# EXERCISE INSTRUCTIONS:
Please repeat the records beneath this task exactly as they appear, but skip the images.

# EXERCISE MATERIALS:
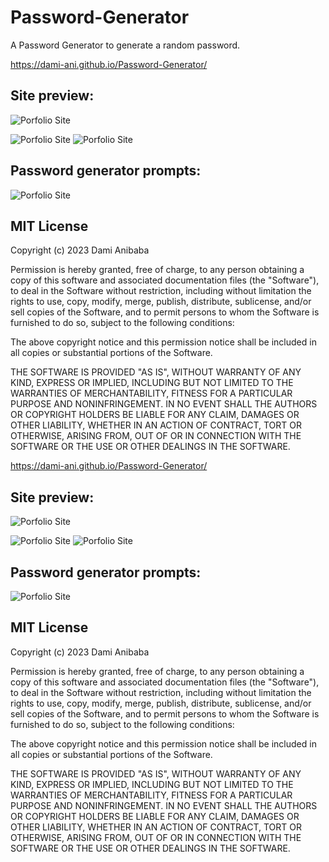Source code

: # Password-Generator

A Password Generator to generate a random password.

https://dami-ani.github.io/Password-Generator/

## Site preview:
![Porfolio Site](assets/images/SS-1.png)

![Porfolio Site](assets/images/SS-2.png)
![Porfolio Site](assets/images/SS-3.png)

## Password generator prompts:
![Porfolio Site](assets/images/SS-4.png)

## MIT License

Copyright (c) 2023 Dami Anibaba

Permission is hereby granted, free of charge, to any person obtaining a copy
of this software and associated documentation files (the "Software"), to deal
in the Software without restriction, including without limitation the rights
to use, copy, modify, merge, publish, distribute, sublicense, and/or sell
copies of the Software, and to permit persons to whom the Software is
furnished to do so, subject to the following conditions:

The above copyright notice and this permission notice shall be included in all
copies or substantial portions of the Software.

THE SOFTWARE IS PROVIDED "AS IS", WITHOUT WARRANTY OF ANY KIND, EXPRESS OR
IMPLIED, INCLUDING BUT NOT LIMITED TO THE WARRANTIES OF MERCHANTABILITY,
FITNESS FOR A PARTICULAR PURPOSE AND NONINFRINGEMENT. IN NO EVENT SHALL THE
AUTHORS OR COPYRIGHT HOLDERS BE LIABLE FOR ANY CLAIM, DAMAGES OR OTHER
LIABILITY, WHETHER IN AN ACTION OF CONTRACT, TORT OR OTHERWISE, ARISING FROM,
OUT OF OR IN CONNECTION WITH THE SOFTWARE OR THE USE OR OTHER DEALINGS IN THE
SOFTWARE.

https://dami-ani.github.io/Password-Generator/

## Site preview:
![Porfolio Site](assets/images/SS-1.png)

![Porfolio Site](assets/images/SS-2.png)
![Porfolio Site](assets/images/SS-3.png)

## Password generator prompts:
![Porfolio Site](assets/images/SS-4.png)

## MIT License

Copyright (c) 2023 Dami Anibaba

Permission is hereby granted, free of charge, to any person obtaining a copy
of this software and associated documentation files (the "Software"), to deal
in the Software without restriction, including without limitation the rights
to use, copy, modify, merge, publish, distribute, sublicense, and/or sell
copies of the Software, and to permit persons to whom the Software is
furnished to do so, subject to the following conditions:

The above copyright notice and this permission notice shall be included in all
copies or substantial portions of the Software.

THE SOFTWARE IS PROVIDED "AS IS", WITHOUT WARRANTY OF ANY KIND, EXPRESS OR
IMPLIED, INCLUDING BUT NOT LIMITED TO THE WARRANTIES OF MERCHANTABILITY,
FITNESS FOR A PARTICULAR PURPOSE AND NONINFRINGEMENT. IN NO EVENT SHALL THE
AUTHORS OR COPYRIGHT HOLDERS BE LIABLE FOR ANY CLAIM, DAMAGES OR OTHER
LIABILITY, WHETHER IN AN ACTION OF CONTRACT, TORT OR OTHERWISE, ARISING FROM,
OUT OF OR IN CONNECTION WITH THE SOFTWARE OR THE USE OR OTHER DEALINGS IN THE
SOFTWARE.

# RESPONSE BOX:
Source code

: # Password-Generator

A Password Generator to generate a random password.

https://dami-ani.github.io/Password-Generator/

## Site preview:
![Porfolio Site](assets/images/SS-1.png)

![Porfolio Site](assets/images/SS-2.png)
![Porfolio Site](assets/images/SS-3.png)

## Password generator prompts:
![Porfolio Site](assets/images/SS-4.png)

## MIT License

Copyright (c) 2023 Dami Anibaba

Permission is hereby granted, free of charge, to any person obtaining a copy
of this software and associated documentation files (the "Software"), to deal
in the Software without restriction, including without limitation the rights
to use, copy, modify, merge, publish, distribute, sublicense, and/or sell
copies of the Software, and to permit persons to whom the Software is
furnished to do so, subject to the following conditions:

The above copyright notice and this permission notice shall be included in all
copies or substantial portions of the Software.

THE SOFTWARE IS PROVIDED "AS IS", WITHOUT WARRANTY OF ANY KIND, EXPRESS OR
IMPLIED, INCLUDING BUT NOT LIMITED TO THE WARRANTIES OF MERCHANTABILITY,
FITNESS FOR A PARTICULAR PURPOSE AND NONINFRINGEMENT. IN NO EVENT SHALL THE
AUTHORS OR COPYRIGHT HOLDERS BE LIABLE FOR ANY CLAIM, DAMAGES OR OTHER
LIABILITY, WHETHER IN AN ACTION OF CONTRACT, TORT OR OTHERWISE, ARISING FROM,
OUT OF OR IN CONNECTION WITH THE SOFTWARE OR THE USE OR OTHER DEALINGS IN THE
SOFTWARE.

https://dami-ani.github.io/Password-Generator/

## Site preview:
![Porfolio Site](assets/images/SS-1.png)

![Porfolio Site](assets/images/SS-2.png)
![Porfolio Site](assets/images/SS-3.png)

## Password generator prompts:
![Porfolio Site](assets/images/SS-4.png)

## MIT License

Copyright (c) 2023 Dami Anibaba

Permission is hereby granted, free of charge, to any person obtaining a copy
of this software and associated documentation files (the "Software"), to deal
in the Software without restriction, including without limitation the rights
to use, copy, modify, merge, publish, distribute, sublicense, and/or sell
copies of the Software, and to permit persons to whom the Software is
furnished to do so, subject to the following conditions:

The above copyright notice and this permission notice shall be included in all
copies or substantial portions of the Software.

THE SOFTWARE IS PROVIDED "AS IS", WITHOUT WARRANTY OF ANY KIND, EXPRESS OR
IMPLIED, INCLUDING BUT NOT LIMITED TO THE WARRANTIES OF MERCHANTABILITY,
FITNESS FOR A PARTICULAR PURPOSE AND NONINFRINGEMENT. IN NO EVENT SHALL THE
AUTHORS OR COPYRIGHT HOLDERS BE LIABLE FOR ANY CLAIM, DAMAGES OR OTHER
LIABILITY, WHETHER IN AN ACTION OF CONTRACT, TORT OR OTHERWISE, ARISING FROM,
OUT OF OR IN CONNECTION WITH THE SOFTWARE OR THE USE OR OTHER DEALINGS IN THE
SOFTWARE.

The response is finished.